1)  The OPEN command is used to open logical units to specific files specified
        from the input file rather than logical name aasignements made prior
        to the run.  This is the recommended procedure to access a file
        within the program.  OPEN can be used to redirect the output that
        appears on unit 6 to different files by opening unit 6 in the middle
        of a run. The APPEnd keyword causes output to be appended to the
        output file; useful if you want to get back to your normal output
        file without sacrificing the first part of it.

	The case of filenames opened for WRITE access may be specified with
	the LOWEr or UPPEr commands.

2)  The CLOSe command closes a logical unit.  This frees the associated file
        and logical unit so that they can be used for other purposes.  The
        default disposition of the file is KEEP.

3)  The REWInd command

          The REWInd command causes the requested logical unit to
be rewound. When used with the STREam command, a particular sequence can
be used more than once.

4)  The STREam command

          The steam command allows the input of command sequence
to be shifted to another file. This is useful when parts of an
input file are to be used many times or used by many different
calculations. The only input value is the unit number to transfer to.
In place of a unit number, a file may be specified. Stream files
must be card format and should begin with a title.

5)  The RETUrn command

          The return command causes the input of command sequence
to return to the stream that called the current stream.
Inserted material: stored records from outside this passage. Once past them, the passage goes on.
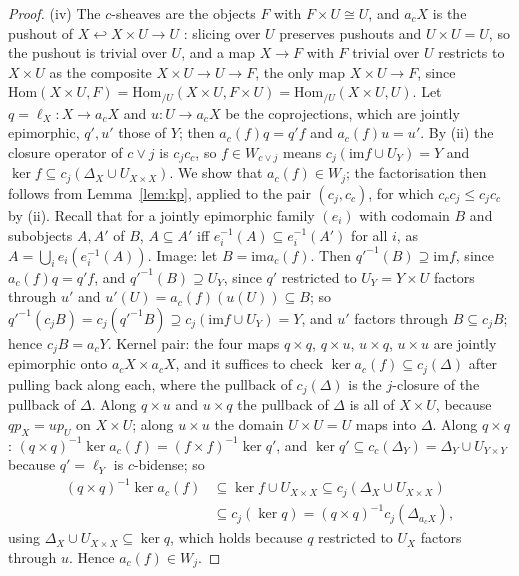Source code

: \documentclass[11pt]{amsart}
\theoremstyle{definition}
\newcommand{\Hom}{\mathrm{Hom}}
\newcommand{\im}{\mathrm{im}}
\begin{document}
\begin{proof}
(iv) The $c$-sheaves are the objects $F$ with $F\times U\cong U$, and
$a_cX$ is the pushout of $X\hookleftarrow X\times U\to U$ \cite[A4.5]
{Elephant}: slicing over $U$ preserves pushouts and $U\times U=U$, so the
pushout is trivial over $U$, and a map $X\to F$ with $F$ trivial over $U$
restricts to $X\times U$ as the composite $X\times U\to U\to F$, the only
map $X\times U\to F$, since $\Hom(X\times U,F)=\Hom_{/U}(X\times U,F\times
U)=\Hom_{/U}(X\times U,U)$. Let $q=\ell_X\colon X\to a_cX$ and $u\colon U\to
a_cX$ be the coprojections, which are jointly epimorphic, $q',u'$ those of
$Y$; then $a_c(f)q=q'f$ and $a_c(f)u=u'$. By (ii) the closure operator of
$c\vee j$ is $c_jc_c$, so $f\in W_{c\vee j}$ means $c_j(\im f\cup U_Y)=Y$
and $\ker f\subseteq c_j(\Delta_X\cup U_{X\times X})$. We show that
$a_c(f)\in W_j$; the factorisation then follows from Lemma~\ref{lem:kp},
applied to the pair $(c_j,c_c)$, for which $c_cc_j\le c_jc_c$ by (ii).
Recall that for a jointly epimorphic family $(e_i)$ with
codomain $B$ and subobjects $A,A'$ of $B$, $A\subseteq A'$ iff
$e_i^{-1}(A)\subseteq e_i^{-1}(A')$ for all $i$, as $A=\bigcup_ie_i
(e_i^{-1}(A))$. Image: let $B=\im a_c(f)$. Then $q'^{-1}(B)\supseteq\im f$,
since $a_c(f)q=q'f$, and $q'^{-1}(B)\supseteq U_Y$, since $q'$ restricted to
$U_Y=Y\times U$ factors through $u'$ and $u'(U)=a_c(f)(u(U))\subseteq B$;
so $q'^{-1}(c_jB)=c_j(q'^{-1}B)\supseteq c_j(\im f\cup U_Y)=Y$, and $u'$
factors through $B\subseteq c_jB$; hence $c_jB=a_cY$. Kernel pair: the four
maps $q\times q$, $q\times u$, $u\times q$, $u\times u$ are jointly
epimorphic onto $a_cX\times a_cX$, and it suffices to check $\ker a_c(f)
\subseteq c_j(\Delta)$ after pulling back along each, where the pullback
of $c_j(\Delta)$ is the $j$-closure of the pullback of $\Delta$. Along
$q\times u$ and $u\times q$ the pullback of $\Delta$ is all of $X\times U$,
because $qp_X=up_U$ on $X\times U$; along $u\times u$ the domain $U\times
U=U$ maps into $\Delta$. Along $q\times q$: $(q\times q)^{-1}\ker a_c(f)=
(f\times f)^{-1}\ker q'$, and $\ker q'\subseteq c_c(\Delta_Y)=\Delta_Y\cup
U_{Y\times Y}$ because $q'=\ell_Y$ is $c$-bidense; so
\begin{align*}
(q\times q)^{-1}\ker a_c(f)&\subseteq\ker f\cup U_{X\times X}\subseteq
c_j(\Delta_X\cup U_{X\times X})\\
&\subseteq c_j(\ker q)=(q\times q)^{-1}c_j(\Delta_{a_cX}),
\end{align*}
using $\Delta_X\cup U_{X\times X}\subseteq\ker q$, which holds because $q$
restricted to $U_X$ factors through $u$. Hence $a_c(f)\in W_j$.


\end{proof}
\end{document}
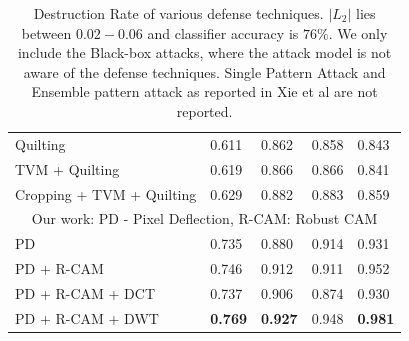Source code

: \begin{table}[H]
\begin{tabular}{lllll}
\small{Quilting}        & 0.611          & 0.862          & 0.858          & 0.843          \\
\small{TVM + Quilting}& 0.619          & 0.866          & 0.866          & 0.841          \\
\small{Cropping + TVM + Quilting} & 0.629          & 0.882          & 0.883          & 0.859          \\ \hline
\multicolumn{5}{c}{Our work: PD - Pixel Deflection, R-CAM: Robust CAM}                                                                    \\ \hline
\small{PD}  & 0.735          & 0.880          & 0.914          & 0.931          \\
\small{PD + R-CAM}       & 0.746          & 0.912          & 0.911          & 0.952          \\
\small{PD + R-CAM + DCT}       & 0.737          & 0.906          & 0.874         & 0.930          \\
\small{PD + R-CAM + DWT}  & \textbf{0.769} & \textbf{0.927} & 0.948          & \textbf{0.981} \\ \hline
\end{tabular}
\caption[Destruction Rate]{Destruction Rate of various defense techniques. $|L_2|$ lies between $0.02 - 0.06$ and classifier accuracy is $76\%$.
We only include the Black-box attacks, where the attack model is not aware of the defense techniques. Single Pattern Attack and Ensemble pattern attack as reported in Xie et al \cite{MitigatingAnon208} are not reported.}
\end{table}

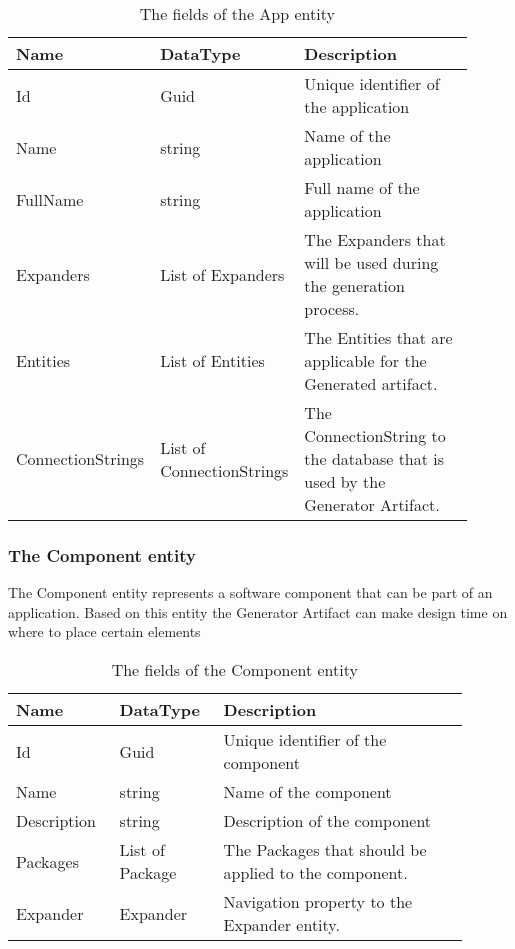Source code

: \begin{table}[H]
    \small
    \begin{tabular}{ p{0.21\linewidth} p{0.21\linewidth} p{0.49\linewidth} }
        \hline
        \textbf{Name} & \textbf{DataType} & \textbf{Description} \\
        \hline
        Id & Guid & Unique identifier of the application \\
        Name & string & Name of the application \\
        FullName & string & Full name of the application \\
        Expanders & List of Expanders & The Expanders that will be used during the
        generation process. \\
        Entities & List of Entities & The Entities that are applicable for the Generated artifact. \\
        ConnectionStrings & List of ConnectionStrings & The ConnectionString to the
        database that is used by the Generator Artifact. \\
        \hline
    \end{tabular}
    \caption{The fields of the App entity}
    \label{table:app_entity}
\end{table}

\subsubsection{The Component entity}

The Component entity represents a software component that can be part of an application.
Based on this entity the Generator Artifact can make design time on where to place certain
elements  

\begin{table}[H]
\small
\begin{tabular}{ p{0.20\linewidth} p{0.20\linewidth} p{0.50\linewidth} }
\hline
\textbf{Name} & \textbf{DataType} & \textbf{Description} \\
\hline
Id & Guid & Unique identifier of the component \\
Name & string & Name of the component \\
Description & string & Description of the component \\
Packages & List of Package & The Packages that should be applied to the component. \\
Expander & Expander & Navigation property to the Expander entity. \\
\hline
\end{tabular}
\caption{The fields of the Component entity}
\label{table:component_entity}
\end{table}

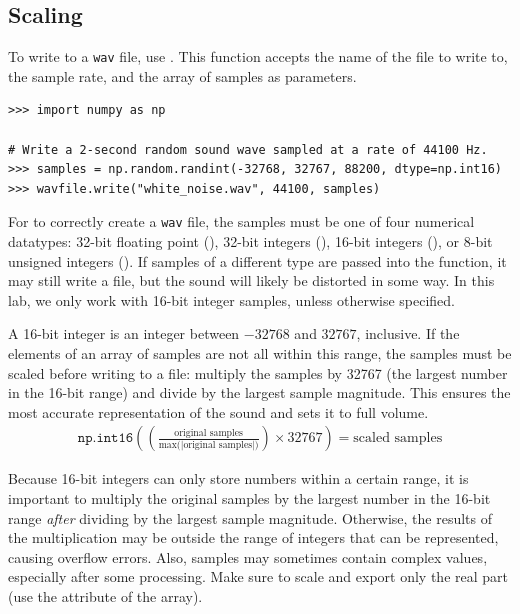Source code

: \subsection*{Scaling} %

To write to a \texttt{wav} file, use .
This function accepts the name of the file to write to, the sample rate, and the array of samples as parameters.

\begin{lstlisting}
>>> import numpy as np

# Write a 2-second random sound wave sampled at a rate of 44100 Hz.
>>> samples = np.random.randint(-32768, 32767, 88200, dtype=np.int16)
>>> wavfile.write("white_noise.wav", 44100, samples)
\end{lstlisting}

For  to correctly create a \texttt{wav} file, the samples must be one of four numerical datatypes: 32-bit floating point (), 32-bit integers (), 16-bit integers (), or 8-bit unsigned integers ().
If samples of a different type are passed into the function, it may still write a file, but the sound will likely be distorted in some way.
In this lab, we only work with 16-bit integer samples, unless otherwise specified.

A 16-bit integer is an integer between $-32768$ and $32767$, inclusive.
If the elements of an array of samples are not all within this range, the samples must be scaled before writing to a file: multiply the samples by 32767 (the largest number in the 16-bit range) and divide by the largest sample magnitude.
This ensures the most accurate representation of the sound and sets it to full volume.
\begin{align}
\label{eq:dft-scale-samples}
\texttt{np.int16}\left(\left(\frac{\mbox{original samples}}{\mbox{$\max$(|original samples|)}}\right) \times 32767\right) =\mbox{scaled samples}
\end{align}

Because 16-bit integers can only store numbers within a certain range, it is important to multiply the original samples by the largest number in the 16-bit range \emph{after} dividing by the largest sample magnitude.
Otherwise, the results of the multiplication may be outside the range of integers that can be represented, causing overflow errors.
Also, samples may sometimes contain complex values, especially after some processing.
Make sure to scale and export only the real part (use the  attribute of the array).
Streams
may be nested to upto 20 calls. There are no parameters for this command

6)  The DEFIne command

        This command allows the user to specify selection keywords.
This command must contain a keyword and an atom selection. The
keyword may then be used in subsequent atom selections.  The keywords
may not be abbreviated.

7)  The SYSTem command

     Allows shell commands (sh, csh, ksh, etc.) to be executed from
within CHARMM.

8)  The STOP command

          The STOP command causes the program to terminate and to
ignore all command that follow this command. This is useful for
making temporary modifications to input files.
        Note: this command is only available from the main program.

9)  The USER command, see *note user:(usage.doc)Interface.

10) The TITle command is used to modify TITLEA which is used whenever
        a file is written. This title is normally filled only in the
        CHARMM startup procedure. If the COPY keyword is used, then
        the TITLEB (the title from the most recently read file) is
        copied to TITLEA. Otherwise, a valid title specification should
        follow this command.

11) The TIMEr command sets the value of TIMER in COMMON /TIMER/ to the
        specified value.  This variable is used to time different functions
        in the program.

                1 will print out the time to evaluate ENERGY.
                2 will print out individual component times in ENERGY, and
                  the times for various components of the EXEL nbonds update.

12)  The WRNLEV command sets the value of the WRNLEV variable in
        COMMON /TIMER/ to the specified value. This is used in WRNDIE
and elswhere. Suggested values        for future use:

        -5,5 warnings associated with fatal errors (see BOMBlev).
        5 default should print brief warning and error messages
                for conditions that will affect outcome.
        6 more extensive information on errors and some information
                on normal partial results and conditions
        7 verbose error messages and more normal processing
                information for debugging
        8 all information that might be relevent to an error condition
                plus checking results
        9,10 debugging levels for anything you might concievably want.
        10 or higher for term by term outputs from energy routines, or
                        other tasks where huge amounts of data useful only in
                        debugging might be generated.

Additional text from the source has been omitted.